May 14, 2012
Album: Bloom - Beach House

I saw Beach House perform the fall after Teen Dream was released.  The band wore sweaters and sat between two large silver pyramids.  Aside from this, the stage remained dark.  As the songs hit their chorus, tiny lights would flutter and twinkle behind them like a star field.  It created a mystic atmosphere that encapsulates what it is to listen to any Beach House song.  As you listen, you can almost see the stars fluttering.
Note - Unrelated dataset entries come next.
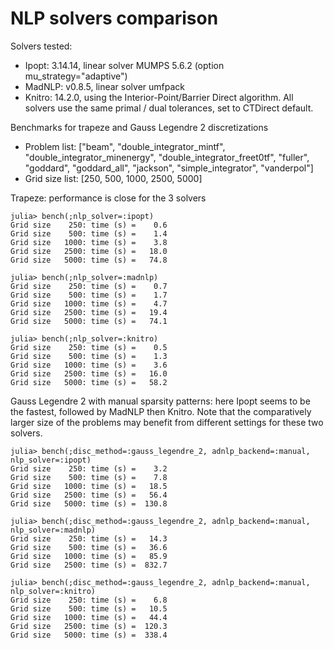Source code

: # NLP solvers comparison

Solvers tested:
- Ipopt: 3.14.14, linear solver MUMPS 5.6.2 (option mu_strategy="adaptive")
- MadNLP: v0.8.5, linear solver umfpack
- Knitro: 14.2.0, using the Interior-Point/Barrier Direct algorithm.
All solvers use the same primal / dual tolerances, set to CTDirect default.

Benchmarks for trapeze and Gauss Legendre 2 discretizations
- Problem list: ["beam", "double_integrator_mintf", "double_integrator_minenergy", "double_integrator_freet0tf", "fuller", "goddard", "goddard_all", "jackson", "simple_integrator", "vanderpol"]
- Grid size list: [250, 500, 1000, 2500, 5000]

Trapeze: performance is close for the 3 solvers
```
julia> bench(;nlp_solver=:ipopt)
Grid size    250: time (s) =    0.6
Grid size    500: time (s) =    1.4
Grid size   1000: time (s) =    3.8
Grid size   2500: time (s) =   18.0
Grid size   5000: time (s) =   74.8

julia> bench(;nlp_solver=:madnlp)
Grid size    250: time (s) =    0.7
Grid size    500: time (s) =    1.7
Grid size   1000: time (s) =    4.7
Grid size   2500: time (s) =   19.4
Grid size   5000: time (s) =   74.1

julia> bench(;nlp_solver=:knitro)
Grid size    250: time (s) =    0.5
Grid size    500: time (s) =    1.3
Grid size   1000: time (s) =    3.6
Grid size   2500: time (s) =   16.0
Grid size   5000: time (s) =   58.2
```

Gauss Legendre 2 with manual sparsity patterns: here Ipopt seems to be the fastest, followed by MadNLP then Knitro. Note that the comparatively larger size of the problems may benefit from different settings for these two solvers.
```
julia> bench(;disc_method=:gauss_legendre_2, adnlp_backend=:manual, nlp_solver=:ipopt)
Grid size    250: time (s) =    3.2
Grid size    500: time (s) =    7.8
Grid size   1000: time (s) =   18.5
Grid size   2500: time (s) =   56.4
Grid size   5000: time (s) =  130.8

julia> bench(;disc_method=:gauss_legendre_2, adnlp_backend=:manual, nlp_solver=:madnlp)
Grid size    250: time (s) =   14.3
Grid size    500: time (s) =   36.6
Grid size   1000: time (s) =   85.9
Grid size   2500: time (s) =  832.7

julia> bench(;disc_method=:gauss_legendre_2, adnlp_backend=:manual, nlp_solver=:knitro)
Grid size    250: time (s) =    6.8
Grid size    500: time (s) =   10.5
Grid size   1000: time (s) =   44.4
Grid size   2500: time (s) =  120.3
Grid size   5000: time (s) =  338.4
```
Their new album, Bloom, opens with its first single, Myth, in a dance of keys with a brooding bass behind them.  “Help me today,” Legrand sings.  “What comes after this?  Momentary bliss.  Consequence.”  The song becomes elevated by brighter guitar, cleaner drums.  There’s a vague surfer like vibe behind it all, and though the name Beach House might suggest that it should be there, on first listen it’s something of a surprise.  Later songs like Other People even end in the sounds of the seashore.  Seagulls, the ocean air, the wind whipping by.

Each song works in the same space, but they tend to be differentiated by a focus on certain sounds.  Lazuli starts with guitar plucks that sound like an eight-bit bleep before exploding into a fullness that surrounds the listener.  The Hours has guitar’s groaning like a 90s rock ballad.  “Change your mind, don’t care about me,” Legrand sings, “Don’t leave without me.”  Much of the lyrics seem to focus on a very specific “I”.  The “I” is usually hurting.  In Wild we hear that, “Our father won’t come home ‘cus he is seeing double.”  It’s a weird knowledge for someone who must be so young.  The dreamy escapism of Beach House lends itself to this.

While Legrand’s vocals can be striking, particularly with her deepness, she can be a bit unintelligible, which hurts the lyrical power.  The album seems to be strongest during tracks like Wishes, tracks a little further differentiated than everything else.  It’s a darker piece that has a bit less dreaminess and a bit more physical presence of Legrand’s voice and the other instruments.  At one point the guitar thumps forward and twitches beside her.

Beach House’s shtick, love it or hate it, is in almost every single song here.  We get it.  There’s moody bass and deep vocals, and as the chorus hits it all rises into sparkles.  This album is a lot like Teen Dream, and for many people that’s a good thing to hear.  In many ways, it was hardly a surprise when during their performance lights began to twinkle behind them.  It’s an image that so clearly manifests itself in their sound, it’s hardly necessary to show it to us.